Implementations for C

In order to implement general-purpose coroutines, a second call stack must be obtained, which is a feature not directly supported by the C language. A reliable (albeit platform-specific) way to achieve this is to use a small amount of inline assembly to explicitly manipulate the stack pointer during initial creation of the coroutine…

Once a second call stack has been obtained… the setjmp and longjmp functions in the standard C library can then be used to implement the switches between coroutines. These functions save and restore, respectively, the stack pointer, program counter, callee-saved registers, and any other internal state as required by the ABI, such that returning to a coroutine after having yielded restores all the state that would be restored upon returning from a function call. Minimalist implementations, which do not piggyback off the setjmp and longjmp functions, may achieve the same result via a small block of inline assembly which swaps merely the stack pointer and program counter, and clobbers all other registers. This can be significantly faster, as setjmp and longjmp must conservatively store all registers which may be in use according to the ABI, whereas the clobber method allows the compiler to store (by spilling to the stack) only what it knows is actually in use.

Ok. Do we have another alternatives?

Implementations for C#

[9] — The .NET 2.0+ Framework now provides semi-coroutine (generator) functionality through the iterator pattern and yield keyword.

C# 5.0 includes await syntax support.

Implementations for Java

There are several implementations for coroutines in Java. Despite the constraints imposed by Java’s abstractions, the JVM does not preclude the possibility.[39] There are four general methods used, but two break bytecode portability among standards-compliant JVMs.

* Modified JVMs. It is possible to build a patched JVM to support coroutines more natively. The Da Vinci JVM has had patches created.[40]

* Modified bytecode. Coroutine functionality is possible by rewriting regular Java bytecode, either on the fly or at compile time. Toolkits include Javaflow, Java Coroutines, and Coroutines.

* Platform-specific JNI mechanisms. These use JNI methods implemented in the OS or C libraries to provide the functionality to the JVM.

* Thread abstractions. Coroutine libraries which are implemented using threads may be heavyweight, though performance will vary based on the JVM’s thread implementation.

Implementations for Kotlin

Kotlin implements coroutines as part of a first-party library.

Implementations for Python

Python 2.5 implements better support for coroutine-like functionality, based on extended generators (PEP 342)

Python 3.3 improves this ability, by supporting delegating to a subgenerator (PEP 380)

Python 3.4 introduces a comprehensive asynchronous I/O framework as standardized in PEP 3156, which includes coroutines that leverage subgenerator delegation

Python 3.5 introduces explicit support for coroutines with async/await syntax (PEP 0492).

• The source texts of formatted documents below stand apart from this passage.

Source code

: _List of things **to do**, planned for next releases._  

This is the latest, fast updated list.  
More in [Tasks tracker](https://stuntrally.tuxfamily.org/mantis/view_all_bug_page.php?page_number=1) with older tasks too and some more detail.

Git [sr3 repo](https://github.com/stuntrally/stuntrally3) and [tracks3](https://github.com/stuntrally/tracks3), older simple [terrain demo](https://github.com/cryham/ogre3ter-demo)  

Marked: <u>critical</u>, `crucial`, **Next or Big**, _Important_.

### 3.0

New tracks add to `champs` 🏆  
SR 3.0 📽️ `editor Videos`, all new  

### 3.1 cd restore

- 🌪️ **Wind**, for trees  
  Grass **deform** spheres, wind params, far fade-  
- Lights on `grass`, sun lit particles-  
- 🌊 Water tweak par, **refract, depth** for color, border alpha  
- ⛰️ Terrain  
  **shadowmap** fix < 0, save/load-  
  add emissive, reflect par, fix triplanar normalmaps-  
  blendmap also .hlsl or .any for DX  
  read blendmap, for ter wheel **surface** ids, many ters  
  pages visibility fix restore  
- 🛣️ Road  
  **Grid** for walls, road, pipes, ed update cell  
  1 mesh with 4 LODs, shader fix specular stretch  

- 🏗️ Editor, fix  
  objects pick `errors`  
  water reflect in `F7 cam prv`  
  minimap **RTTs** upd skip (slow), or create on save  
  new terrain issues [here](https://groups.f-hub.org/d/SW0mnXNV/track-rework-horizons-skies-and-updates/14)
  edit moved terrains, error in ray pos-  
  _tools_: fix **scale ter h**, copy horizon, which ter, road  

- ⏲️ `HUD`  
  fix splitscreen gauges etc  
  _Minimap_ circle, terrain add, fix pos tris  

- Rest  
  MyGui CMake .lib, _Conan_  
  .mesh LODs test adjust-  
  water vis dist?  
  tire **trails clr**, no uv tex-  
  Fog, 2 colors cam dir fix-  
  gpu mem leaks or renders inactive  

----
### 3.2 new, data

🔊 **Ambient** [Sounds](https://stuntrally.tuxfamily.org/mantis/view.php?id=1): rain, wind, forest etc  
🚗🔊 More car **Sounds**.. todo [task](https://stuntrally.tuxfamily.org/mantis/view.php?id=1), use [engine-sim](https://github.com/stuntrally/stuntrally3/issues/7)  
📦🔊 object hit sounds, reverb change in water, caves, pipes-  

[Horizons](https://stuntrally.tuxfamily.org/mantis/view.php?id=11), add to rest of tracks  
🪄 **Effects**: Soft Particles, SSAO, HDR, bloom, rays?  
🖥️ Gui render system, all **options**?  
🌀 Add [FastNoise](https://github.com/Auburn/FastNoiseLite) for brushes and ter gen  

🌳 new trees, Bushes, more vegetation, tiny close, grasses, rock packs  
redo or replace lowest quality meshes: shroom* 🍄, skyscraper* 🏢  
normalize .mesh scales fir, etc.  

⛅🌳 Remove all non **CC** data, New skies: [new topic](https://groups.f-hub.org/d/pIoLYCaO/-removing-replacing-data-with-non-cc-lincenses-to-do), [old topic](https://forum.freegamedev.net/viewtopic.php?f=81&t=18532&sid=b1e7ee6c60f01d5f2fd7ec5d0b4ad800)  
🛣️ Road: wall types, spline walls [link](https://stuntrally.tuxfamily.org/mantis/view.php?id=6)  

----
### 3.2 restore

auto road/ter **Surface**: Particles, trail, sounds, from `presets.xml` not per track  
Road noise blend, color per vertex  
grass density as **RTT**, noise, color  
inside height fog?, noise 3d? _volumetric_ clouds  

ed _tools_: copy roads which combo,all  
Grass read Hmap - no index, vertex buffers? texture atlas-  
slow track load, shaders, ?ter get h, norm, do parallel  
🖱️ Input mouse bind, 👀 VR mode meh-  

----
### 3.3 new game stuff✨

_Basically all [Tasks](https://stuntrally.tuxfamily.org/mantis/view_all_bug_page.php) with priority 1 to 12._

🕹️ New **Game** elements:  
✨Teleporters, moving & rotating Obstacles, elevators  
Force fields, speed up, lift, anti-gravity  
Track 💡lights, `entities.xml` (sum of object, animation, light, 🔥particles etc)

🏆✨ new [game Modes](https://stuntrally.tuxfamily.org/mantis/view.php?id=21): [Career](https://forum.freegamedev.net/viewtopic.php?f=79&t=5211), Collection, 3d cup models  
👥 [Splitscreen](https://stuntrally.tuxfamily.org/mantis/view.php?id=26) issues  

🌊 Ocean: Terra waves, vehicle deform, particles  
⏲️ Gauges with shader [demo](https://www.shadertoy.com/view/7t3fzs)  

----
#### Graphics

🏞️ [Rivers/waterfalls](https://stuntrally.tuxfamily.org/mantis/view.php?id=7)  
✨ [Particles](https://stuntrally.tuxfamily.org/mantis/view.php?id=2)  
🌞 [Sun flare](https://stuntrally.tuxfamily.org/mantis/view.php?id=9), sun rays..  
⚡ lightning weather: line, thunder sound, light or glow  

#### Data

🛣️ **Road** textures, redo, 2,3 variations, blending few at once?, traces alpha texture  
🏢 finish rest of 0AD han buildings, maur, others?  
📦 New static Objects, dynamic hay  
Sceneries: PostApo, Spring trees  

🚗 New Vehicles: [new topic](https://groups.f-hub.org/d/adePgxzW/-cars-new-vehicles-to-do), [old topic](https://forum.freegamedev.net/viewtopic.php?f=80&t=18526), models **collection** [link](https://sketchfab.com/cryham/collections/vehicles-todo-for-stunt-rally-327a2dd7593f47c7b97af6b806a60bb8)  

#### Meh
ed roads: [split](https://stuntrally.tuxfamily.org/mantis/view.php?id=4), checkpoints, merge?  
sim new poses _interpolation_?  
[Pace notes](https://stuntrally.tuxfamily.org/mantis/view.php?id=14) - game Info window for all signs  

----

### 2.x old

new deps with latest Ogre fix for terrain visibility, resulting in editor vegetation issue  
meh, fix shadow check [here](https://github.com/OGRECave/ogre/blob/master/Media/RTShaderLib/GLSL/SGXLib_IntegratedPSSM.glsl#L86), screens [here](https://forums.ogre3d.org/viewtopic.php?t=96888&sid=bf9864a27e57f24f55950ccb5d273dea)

Since Python 3.7 async/await became reserved keywords[10].

Eventlet

Greenlet

gevent

stackless python

Implementations in assembly languages

Machine-dependent assembly languages often provide direct methods for coroutine execution. For example, in MACRO-11, the assembly language of the PDP-11 family of minicomputers, the “classic” coroutine switch is effected by the instruction “JSR PC,@(SP)+”, which jumps to the address popped from the stack and pushes the current (i.e that of the next) instruction address onto the stack. On VAXen (in Macro-32) the comparable instruction is “JSB @(SP)+”. Even on a Motorola 6809 there is the instruction “JSR [,S++]”; note the “++”, as 2 bytes (of address) are popped from the stack. This instruction is much used in the (standard) ‘monitor’ Assist 09.

Let’s go back to skipped part:

As of 2003, many of the most popular programming languages, including C and its derivatives, do not have direct support for coroutines within the language or their standard libraries. (This is, in large part, due to the limitations of stack-based subroutine implementation.) An exception is the C++ library Boost.Context, part of boost libraries, which supports context swapping on ARM, MIPS, PowerPC, SPARC and x86 on POSIX, Mac OS X and Windows. Coroutines can be built upon Boost.Context.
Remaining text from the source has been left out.